Fast, systematic and robust relative binding free energies for simple and complex transformations : dual-LAO
Narjes Ansari, Félix Aviat, Jérôme Hénin, Jean-Philip Piquemal, Louis Lagardère
TL;DR
RBFE calculations for large and complex transformations are often prohibitive; this work introduces dual-LAO, a fast RBFE strategy that merges dynamic λ sampling via $\Lambda$-ABF-OPES, dual-topology, and dual-DBC restraints implemented in AMOEBA-enabled Tinker-HP. Across a diverse set of perturbations, dual-LAO achieves an edgewise RMSE of $0.51$ kcal/mol and pairwise RMSE of $0.56$ kcal/mol with $R^{2}=0.85$, delivering a $15$–$30$-fold acceleration and converging within $4$ ns per edge (complex) and $2$ ns per edge (solvent).
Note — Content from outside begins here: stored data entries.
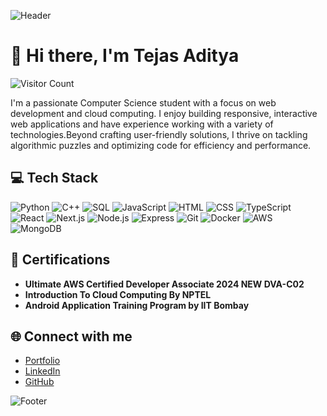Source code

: ![Header](https://capsule-render.vercel.app/api?type=waving&color=gradient&height=100&section=header)

# 👋 Hi there, I'm Tejas Aditya

![Visitor Count](https://komarev.com/ghpvc/?username=adityatejas562&color=blueviolet)

I'm a passionate Computer Science student with a focus on web development and cloud computing. I enjoy building responsive, interactive web applications and have experience working with a variety of technologies.Beyond crafting user-friendly solutions, I thrive on tackling algorithmic puzzles and optimizing code for efficiency and performance. 

## 💻 Tech Stack


![Python](https://img.shields.io/badge/-Python-3776AB?style=flat&logo=python&logoColor=white)
![C++](https://img.shields.io/badge/-C++-00599C?style=flat&logo=cplusplus&logoColor=white)
![SQL](https://img.shields.io/badge/-SQL-4479A1?style=flat&logo=postgresql&logoColor=white)
![JavaScript](https://img.shields.io/badge/-JavaScript-F7DF1E?style=flat&logo=javascript&logoColor=black)
![HTML](https://img.shields.io/badge/-HTML-E34F26?style=flat&logo=html5&logoColor=white)
![CSS](https://img.shields.io/badge/-CSS-1572B6?style=flat&logo=css3&logoColor=white)
![TypeScript](https://img.shields.io/badge/-TypeScript-3178C6?style=flat&logo=typescript&logoColor=white)
![React](https://img.shields.io/badge/-React-61DAFB?style=flat&logo=react&logoColor=white)
![Next.js](https://img.shields.io/badge/-Next.js-000000?style=flat&logo=nextdotjs&logoColor=white)
![Node.js](https://img.shields.io/badge/-Node.js-339933?style=flat&logo=nodedotjs&logoColor=white)
![Express](https://img.shields.io/badge/-Express-000000?style=flat&logo=express&logoColor=white)
![Git](https://img.shields.io/badge/-Git-F05032?style=flat&logo=git&logoColor=white)
![Docker](https://img.shields.io/badge/-Docker-2496ED?style=flat&logo=docker&logoColor=white)
![AWS](https://img.shields.io/badge/-AWS-232F3E?style=flat&logo=amazonaws&logoColor=white)
![MongoDB](https://img.shields.io/badge/-MongoDB-47A248?style=flat&logo=mongodb&logoColor=white)






## 📜 Certifications

- **Ultimate AWS Certified Developer Associate 2024 NEW DVA-C02**
- **Introduction To Cloud Computing By NPTEL**
- **Android Application Training Program by IIT Bombay**

## 🌐 Connect with me

- [Portfolio](https://tejasaditya-portfolio.vercel.app)
- [LinkedIn](https://linkedin.com/in/tejas-aditya/)
- [GitHub](https://github.com/adityatejas562)

![Footer](https://capsule-render.vercel.app/api?type=waving&color=gradient&height=100&section=footer)
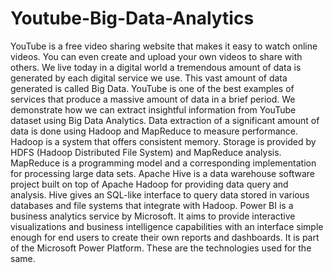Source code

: # Youtube-Big-Data-Analytics
YouTube is a free video sharing website that makes it easy to watch online videos. You can even create and upload your own videos to share with others. We live today in a digital world a tremendous amount of data is generated by each digital service we use. This vast amount of data generated is called Big Data. YouTube is one of the best examples of services that produce a massive amount of data in a brief period. We demonstrate how we can extract insightful information from YouTube dataset using Big Data Analytics. Data extraction of a significant amount of data is done using Hadoop and MapReduce to measure performance. Hadoop is a system that offers consistent memory. Storage is provided by HDFS (Hadoop Distributed File System) and MapReduce analysis. MapReduce is a programming model and a corresponding implementation for processing large data sets. Apache Hive is a data warehouse software project built on top of Apache Hadoop for providing data query and analysis. Hive gives an SQL-like interface to query data stored in various databases and file systems that integrate with Hadoop. Power BI is a business analytics service by Microsoft. It aims to provide interactive visualizations and business intelligence capabilities with an interface simple enough for end users to create their own reports and dashboards. It is part of the Microsoft Power Platform. These are the technologies used for the same.
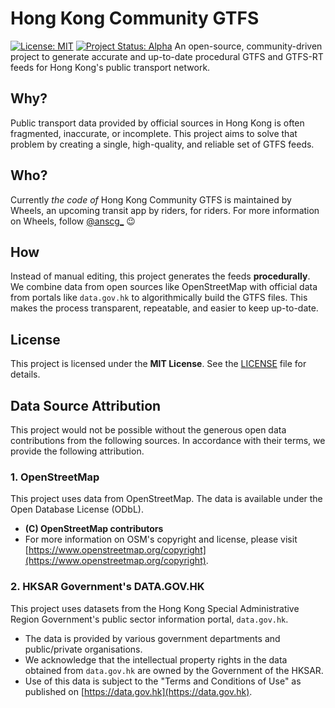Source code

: # Hong Kong Community GTFS
[![License: MIT](https://img.shields.io/badge/License-MIT-yellow.svg)](https://opensource.org/licenses/MIT)
[![Project Status: Alpha](https://img.shields.io/badge/status-alpha-orange.svg)](#)
An open-source, community-driven project to generate accurate and up-to-date procedural GTFS and GTFS-RT feeds for Hong Kong's public transport network.

## Why?
Public transport data provided by official sources in Hong Kong is often fragmented, inaccurate, or incomplete. This project aims to solve that problem by creating a single, high-quality, and reliable set of GTFS feeds.

## Who?
Currently *the code of* Hong Kong Community GTFS is maintained by Wheels, an upcoming transit app by riders, for riders. For more information on Wheels, follow [@anscg_](threads.com/anscg_) 😉

## How
Instead of manual editing, this project generates the feeds **procedurally**. We combine data from open sources like OpenStreetMap with official data from portals like `data.gov.hk` to algorithmically build the GTFS files. This makes the process transparent, repeatable, and easier to keep up-to-date.

## License
This project is licensed under the **MIT License**. See the [LICENSE](LICENSE) file for details.


## Data Source Attribution

This project would not be possible without the generous open data contributions from the following sources. In accordance with their terms, we provide the following attribution.

### 1. OpenStreetMap

This project uses data from OpenStreetMap. The data is available under the Open Database License (ODbL).

*   **(C) OpenStreetMap contributors**
*   For more information on OSM's copyright and license, please visit [https://www.openstreetmap.org/copyright](https://www.openstreetmap.org/copyright).

### 2. HKSAR Government's DATA.GOV.HK

This project uses datasets from the Hong Kong Special Administrative Region Government's public sector information portal, `data.gov.hk`.

*   The data is provided by various government departments and public/private organisations.
*   We acknowledge that the intellectual property rights in the data obtained from `data.gov.hk` are owned by the Government of the HKSAR.
*   Use of this data is subject to the "Terms and Conditions of Use" as published on [https://data.gov.hk](https://data.gov.hk).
The methodology is further validated by a successful multi-topology extension enabling network-level RBFE sampling, demonstrating robust performance across fragment-based changes, buried-water displacement, fragment-like perturbations, and scaffold-hopping. Together, these results present a practical, high-accuracy RBFE workflow that can be integrated into drug-discovery pipelines for rapid hit-to-lead and lead optimization, with potential for coupling to machine-learning foundations.
Abstract
Relative Binding Free Energy (RBFE) calculations are a cornerstone of rational hit-to-lead and lead optimization in modern drug discovery. However, the high computational cost and limited reliability in tackling large or complex molecular transformations often prevent their routine, high-throughput use. Here we introduce dual-LAO, a novel, highly efficient method for calculating RBFE. Building on the Lambda-ABF-OPES framework, this method combines a dual-topology setup and suitable restraints to dramatically accelerate free energy convergence. We demonstrate that dual-LAO, in combination with the AMOEBA polarizable force field, achieves an unprecedented acceleration factor of 15 to 30 times compared to current state-of-the-art methods on standard drug targets. Crucially, the approach maintains high accuracy and successfully tackles previously prohibitive molecular changes, including scaffold-hopping, buried water displacement, charge changes, ring-opening, and binding pose perturbations. This significant leap in efficiency allows for the widespread, routine integration of predictive molecular simulations into the rapid optimization cycles of drug discovery, enabling chemists to confidently model historically challenging systems in timescales compatible with real-world project deadlines.